Next, the phenotype extraction unit 22 refers to a predetermined
position of the gene sequence, and extracts the phenotype for each
expression portion (step S13). Accordingly, the phenotype data of
the biological sample are generated as illustrated in FIG. 4.
[0071] Next, the matching unit 26 compares, at each of expression
portions, the phenotype of the biological sample with the
phenotypes of the plurality of facial images stored in the facial
image DB 25, thus calculates degrees of matching for respective
expression portions, and refers to the weight table illustrated in
FIG. 6, and further calculates a total degree of matching by
weighting and aggregating the degrees of matching for respective
expression portions (step S14). Subsequently, the matching unit 26
determines whether the total degree of matching is greater than a
predetermined threshold value (step S15). When the total degree of
matching is not greater than a predetermined threshold value (step
S15: No), this process advances to step S17. On the other hand,
when the total degree of matching is greater than the predetermined
threshold value (step S15: Yes), the matching unit 26 adds the
facial image into the candidate list (step S16) and advances to
step S17.
[0072] In step S17, the matching unit 26 determines whether or not
all the facial images of interest have been processed. When all the
facial images are not processed (step S17: No), the matching unit
26 acquires the phenotype of a next facial image from the facial
image DB 25 and repeats a process from steps S14 to S17. On the
other hand, when all the facial images are processed (step S17:
Yes), this matching process is terminated.

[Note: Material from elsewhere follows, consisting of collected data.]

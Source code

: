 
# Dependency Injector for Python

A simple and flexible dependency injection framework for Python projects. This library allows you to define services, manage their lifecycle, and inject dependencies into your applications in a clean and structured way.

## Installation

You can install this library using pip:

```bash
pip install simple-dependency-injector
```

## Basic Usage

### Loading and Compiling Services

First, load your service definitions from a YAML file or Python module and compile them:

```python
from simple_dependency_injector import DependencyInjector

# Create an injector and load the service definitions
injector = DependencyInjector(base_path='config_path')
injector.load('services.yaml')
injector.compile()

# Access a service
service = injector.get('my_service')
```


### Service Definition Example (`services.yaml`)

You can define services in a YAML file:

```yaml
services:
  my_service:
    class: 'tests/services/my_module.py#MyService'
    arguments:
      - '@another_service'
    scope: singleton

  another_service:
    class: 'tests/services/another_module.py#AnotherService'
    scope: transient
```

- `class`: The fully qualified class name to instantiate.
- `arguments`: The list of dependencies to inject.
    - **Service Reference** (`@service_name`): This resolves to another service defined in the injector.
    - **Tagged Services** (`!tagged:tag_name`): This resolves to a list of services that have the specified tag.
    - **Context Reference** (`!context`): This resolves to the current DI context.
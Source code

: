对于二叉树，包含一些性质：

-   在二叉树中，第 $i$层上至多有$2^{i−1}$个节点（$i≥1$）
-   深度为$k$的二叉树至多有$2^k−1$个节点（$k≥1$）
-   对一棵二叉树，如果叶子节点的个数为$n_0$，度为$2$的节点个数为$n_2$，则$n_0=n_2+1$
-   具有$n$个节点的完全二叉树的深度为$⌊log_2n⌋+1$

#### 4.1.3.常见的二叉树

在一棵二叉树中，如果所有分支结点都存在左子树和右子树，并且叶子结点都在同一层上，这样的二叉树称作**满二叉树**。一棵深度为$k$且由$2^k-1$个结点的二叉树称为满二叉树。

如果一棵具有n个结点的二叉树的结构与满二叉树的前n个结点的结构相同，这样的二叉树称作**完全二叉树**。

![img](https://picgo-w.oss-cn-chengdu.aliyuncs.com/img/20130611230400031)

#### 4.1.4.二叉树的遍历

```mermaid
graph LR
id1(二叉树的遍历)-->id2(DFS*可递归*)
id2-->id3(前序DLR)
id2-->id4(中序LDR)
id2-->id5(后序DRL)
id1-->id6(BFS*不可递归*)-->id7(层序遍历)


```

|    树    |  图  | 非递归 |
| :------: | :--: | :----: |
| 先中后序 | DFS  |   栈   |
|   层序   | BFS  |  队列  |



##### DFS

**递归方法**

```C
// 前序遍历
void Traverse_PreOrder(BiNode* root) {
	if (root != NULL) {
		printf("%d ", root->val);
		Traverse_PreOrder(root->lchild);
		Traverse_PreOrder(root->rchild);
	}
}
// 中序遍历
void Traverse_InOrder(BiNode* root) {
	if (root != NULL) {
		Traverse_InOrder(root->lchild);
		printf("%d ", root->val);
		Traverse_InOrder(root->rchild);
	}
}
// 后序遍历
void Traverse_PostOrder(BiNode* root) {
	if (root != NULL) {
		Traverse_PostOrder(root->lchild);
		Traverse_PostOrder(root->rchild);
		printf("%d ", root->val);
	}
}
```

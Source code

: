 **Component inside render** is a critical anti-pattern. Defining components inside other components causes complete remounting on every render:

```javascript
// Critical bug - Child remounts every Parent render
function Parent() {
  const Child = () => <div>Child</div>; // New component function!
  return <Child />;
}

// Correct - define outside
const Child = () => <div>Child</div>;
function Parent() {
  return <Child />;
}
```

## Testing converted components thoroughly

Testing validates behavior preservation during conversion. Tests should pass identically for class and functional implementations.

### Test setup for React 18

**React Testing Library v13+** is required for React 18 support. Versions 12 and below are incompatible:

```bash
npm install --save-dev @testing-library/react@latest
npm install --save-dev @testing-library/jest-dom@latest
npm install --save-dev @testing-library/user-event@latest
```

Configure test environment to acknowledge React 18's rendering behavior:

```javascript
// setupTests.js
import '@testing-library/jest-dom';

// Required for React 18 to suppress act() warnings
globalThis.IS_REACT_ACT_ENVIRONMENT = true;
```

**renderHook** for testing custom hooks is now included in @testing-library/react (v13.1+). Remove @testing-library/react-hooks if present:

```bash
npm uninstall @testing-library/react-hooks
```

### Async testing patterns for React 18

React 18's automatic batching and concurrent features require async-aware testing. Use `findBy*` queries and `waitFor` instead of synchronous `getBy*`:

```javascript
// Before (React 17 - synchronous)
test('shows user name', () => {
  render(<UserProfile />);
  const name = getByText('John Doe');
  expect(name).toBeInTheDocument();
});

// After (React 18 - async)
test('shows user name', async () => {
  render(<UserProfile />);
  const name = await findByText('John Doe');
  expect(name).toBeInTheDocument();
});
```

[0073] Accordingly, for all the facial images of interest, the
total degree of matching with respect to the phenotype of the
biological sample is calculated, and a facial image, which total
degree of matching is greater than the predetermined threshold
value, is added into the candidate list. Hence, at an end of the
candidate extraction process, a facial image having a high degree
of matching with the phenotype obtained based on the biological
sample is extracted as a candidate. Therefore, it is possible to
reduce a number of candidates as targets corresponding to a
biological sample from a large number of the facial images.
MODIFICATION EXAMPLE
Modification Example 1
[0074] In the example embodiment described above, matching of the
phenotype is conducted for each expression portion in a
predetermined order, for instance, in an order of the expression
portions A->B->C. On the other hand, in the modification
examples, focusing on a point that recessive genotypes are less
than dominant genotypes, by preferentially performing matching at
an expression portion representing the recessive phenotype, the
number of candidates corresponding to the biological sample are
reduced more efficiently.
[0075] In a case of matching by combining phenotypes at a plurality
of expression portions, a ratio at which all phenotypes are
recessive is smaller than a ratio at which not all of them are
recessive. For instance, it is assumed that two expression portions
are used: the expression portion A "hairline on head" and the
expression portion B "base of earlobe". According to Mendel's laws
of dominance, a separation ratio between the dominant genotype and
the recessive genotype can be indicated by a frequency of a
genotype included in each phenotype.
[0076] In the above example, when cases are assumed as follows:
[0077] (Case 1) Both dominant (Fuji forehead, earlobe hanging),
[0078] (Case 2) The expression portion A is dominant, and the
expression portion B is recessive (Fuji forehead, earlobe not
hanging),
[0079] (Case 3) The expression portion A is recessive, and
expression portion B is dominant (non-Fuji forehead, earlobe
hanging) and
[0080] (Case 4) Both recessive (non-Fuji forehead, earlobe not
hanging),
a ratio of Case 1:Case 2:Case 3:Case 4 is 9:3:3:1. That is, in a
case of using two expression portions, a probability that both are
recessive is 1/16 of the total. Incidentally, in a case of using
three expression portions, a probability that all are recessive is
1/64 of the total. As described above, a rate that an expression
portion shows the recessive phenotype, especially a rate that all
expression portions show the recessive phenotype, becomes
considerably smaller than a rate that not all of them show the
recessive phenotype.
[0081] Accordingly, in the modification example 1, in a case where
the recessive phenotype is included in phenotypes of expression
portions extracted from a biological sample, the matching process
by the matching unit 26 is performed by giving priority to an
expression portion indicating the recessive phenotype.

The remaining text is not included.